When some data is needed to be supplied to better represent consents being defined, but that such data is more appropriately defined using an encoded representation rather than plain strings, multipart contents can be used instead.

Providing the original data to establish a relationship with the added consents allows to automatically generate an encrypted representation of that data within the block. This guarantees that any defined consents cannot be misinterpreted (purposely or not) against mismatching data sources, since the data-consents association can be validated at a later point using the original data for comparison.

When supplying content in parts as shown below, the first part of the body should be a similar JSON definition to the one presented in Metadata-Only Consents, but adding the relevant metadata details in subsystems field to represent that new data defined in other parts. Explicit Content-ID: meta should be indicated as well in this part to identify it as the metadata definition of subsystems applied to the consents.

All subsystems entries should define their corresponding data_id field using the specified Content-ID from other parts. This will provide the necessary details for the application to map relevant elements together.
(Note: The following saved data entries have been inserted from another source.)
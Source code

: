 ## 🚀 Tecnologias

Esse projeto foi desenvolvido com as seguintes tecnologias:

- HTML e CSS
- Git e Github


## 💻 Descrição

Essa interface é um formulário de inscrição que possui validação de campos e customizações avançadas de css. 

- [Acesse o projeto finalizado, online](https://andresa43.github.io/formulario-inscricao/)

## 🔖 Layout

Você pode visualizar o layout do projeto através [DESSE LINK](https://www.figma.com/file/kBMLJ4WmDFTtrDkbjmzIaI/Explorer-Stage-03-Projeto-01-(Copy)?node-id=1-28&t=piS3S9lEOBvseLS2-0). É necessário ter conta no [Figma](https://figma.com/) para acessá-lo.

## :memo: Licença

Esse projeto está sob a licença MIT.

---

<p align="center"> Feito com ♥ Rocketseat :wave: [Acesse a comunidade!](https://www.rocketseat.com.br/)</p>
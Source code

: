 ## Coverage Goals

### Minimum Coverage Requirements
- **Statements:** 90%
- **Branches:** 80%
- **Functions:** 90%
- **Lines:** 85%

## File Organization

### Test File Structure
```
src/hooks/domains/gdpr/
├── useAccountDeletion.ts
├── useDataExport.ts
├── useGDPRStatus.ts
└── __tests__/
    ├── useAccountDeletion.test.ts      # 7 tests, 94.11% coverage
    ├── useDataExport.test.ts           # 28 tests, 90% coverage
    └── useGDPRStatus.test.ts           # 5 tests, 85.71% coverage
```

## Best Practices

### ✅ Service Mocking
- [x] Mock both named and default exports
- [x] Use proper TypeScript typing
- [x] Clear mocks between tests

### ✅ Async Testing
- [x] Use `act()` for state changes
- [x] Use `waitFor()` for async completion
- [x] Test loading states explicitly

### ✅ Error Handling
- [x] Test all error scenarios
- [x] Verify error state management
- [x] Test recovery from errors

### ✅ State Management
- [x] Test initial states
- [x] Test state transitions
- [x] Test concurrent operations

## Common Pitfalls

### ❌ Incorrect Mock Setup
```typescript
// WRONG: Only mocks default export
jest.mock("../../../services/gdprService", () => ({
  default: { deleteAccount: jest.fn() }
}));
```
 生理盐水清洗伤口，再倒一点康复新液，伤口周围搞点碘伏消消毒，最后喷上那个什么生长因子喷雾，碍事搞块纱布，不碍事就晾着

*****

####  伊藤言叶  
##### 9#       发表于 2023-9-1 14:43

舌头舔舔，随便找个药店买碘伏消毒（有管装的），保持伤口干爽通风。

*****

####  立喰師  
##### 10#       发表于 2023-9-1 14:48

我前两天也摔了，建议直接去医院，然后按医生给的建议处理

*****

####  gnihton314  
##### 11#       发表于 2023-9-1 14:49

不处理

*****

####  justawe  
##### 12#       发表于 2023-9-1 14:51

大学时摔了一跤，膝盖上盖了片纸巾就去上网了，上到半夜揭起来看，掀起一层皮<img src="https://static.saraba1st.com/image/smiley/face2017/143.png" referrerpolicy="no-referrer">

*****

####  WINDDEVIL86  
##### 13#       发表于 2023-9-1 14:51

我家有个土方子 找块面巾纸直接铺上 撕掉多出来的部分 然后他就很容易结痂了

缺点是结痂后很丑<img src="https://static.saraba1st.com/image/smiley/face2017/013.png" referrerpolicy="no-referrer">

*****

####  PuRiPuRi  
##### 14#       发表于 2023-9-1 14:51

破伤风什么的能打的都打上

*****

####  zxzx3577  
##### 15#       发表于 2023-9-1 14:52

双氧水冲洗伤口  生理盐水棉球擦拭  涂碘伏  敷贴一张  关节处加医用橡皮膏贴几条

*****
Naturally, there should be at least as many subsequent parts as there are subsystems entries with an associated data_id. If any part entry (except the JSON metadata) cannot be mapped between its data_id and one Content-ID, the request will fail to avoid corrupted or incomplete consent definitions.

Some fields like media_type and data_description can be omitted from their respective subsystems if they are provided through Content-Type and Content-Description headers of their part. Furthermore, other subsystems entries can still be provided literally in the JSON definition as described in the Metadata-Only Consents section, but using data rather than data_id in this case. Those additional definitions don't require to have any associated multipart content.

POST /chains/{{chain_id}}/consents
Host: localhost:5000
Content-Type: multipart/related; boundary="simple_boundary"

--simple_boundary
Content-Type: application/json; charset=UTF-8
Content-ID: meta

<CRLF><CRLF>

{
    "action": "share-data",
    "consent": true,
    "expire": "2050-01-01T08:00:00",
    "subsystems": [
        {
            "data_id": "<PROFILE-IMAGE>",
            "data_type": "image",
            "data_provider": "Best Social Media Plaform",
            "data_source": "https://best.social.media.com"
        }
    ]
}

<CRLF>

--simple_boundary
Content-Type: image/png; base64
Content-Description: profile image
Content-ID: <PROFILE-IMAGE>

<CRLF><CRLF>

iVBORw0KGgoAAAANSUhEUgAAAZAAAAGQCAYAAAC...

<CRLF>

--simple_boundary--
<CRLF>

WARNING

As per RFC-7578 section 4.1, parts MUST be separated by CRLF (\r\n) instead of LF (\n), followed by --<boundary>. Furthermore, parts headers and contents should be separated by two CRLF. Positions and specific amount of CRLF required for correct parsing of parts is represented explicitly by <CRLF> in the above example.

Note that any other whitespace characters (such as indents and newlines within the JSON part or the LF around the base64 data of the image in the above example) would be added literally if the contents were provided as visually represented above. For real request submission, whitespaces (except where indicated by <CRLF>) should all be removed from the content to ensure data parts are parsed as intended. In the above example, passing the image data as visually represented would cause it to be read literally as <LF><LF><base64-data><LF><LF>, which would incorrectly impact the produced hash into a different value to represent this data in the generated consent metadata. It is also important NOT including a second <CRLF> after the part data, otherwise it would be parsed as <data><CRLF> instead of only <data>.

Only for the meta part, additional newlines and indents are acceptable since it is parsed and converted to JSON contents to combine this metadata with other Content-ID related parts.